[Extracted data]

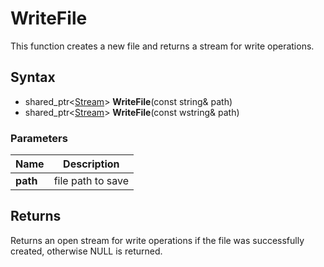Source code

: # WriteFile #
This function creates a new file and returns a stream for write operations.

## Syntax ##
- shared_ptr<[Stream](CPP_Stream.md)\> **WriteFile**(const string& path)
- shared_ptr<[Stream](CPP_Stream.md)\> **WriteFile**(const wstring& path)

### Parameters ###
| Name | Description |
|--|--|
| **path** | file path to save |

## Returns ##
Returns an open stream for write operations if the file was successfully created, otherwise NULL is returned.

[/Extracted data]

Reproduce each entry precisely; the pictures stay out.

Source code

: # WriteFile #
This function creates a new file and returns a stream for write operations.

## Syntax ##
- shared_ptr<[Stream](CPP_Stream.md)\> **WriteFile**(const string& path)
- shared_ptr<[Stream](CPP_Stream.md)\> **WriteFile**(const wstring& path)

### Parameters ###
| Name | Description |
|--|--|
| **path** | file path to save |

## Returns ##
Returns an open stream for write operations if the file was successfully created, otherwise NULL is returned.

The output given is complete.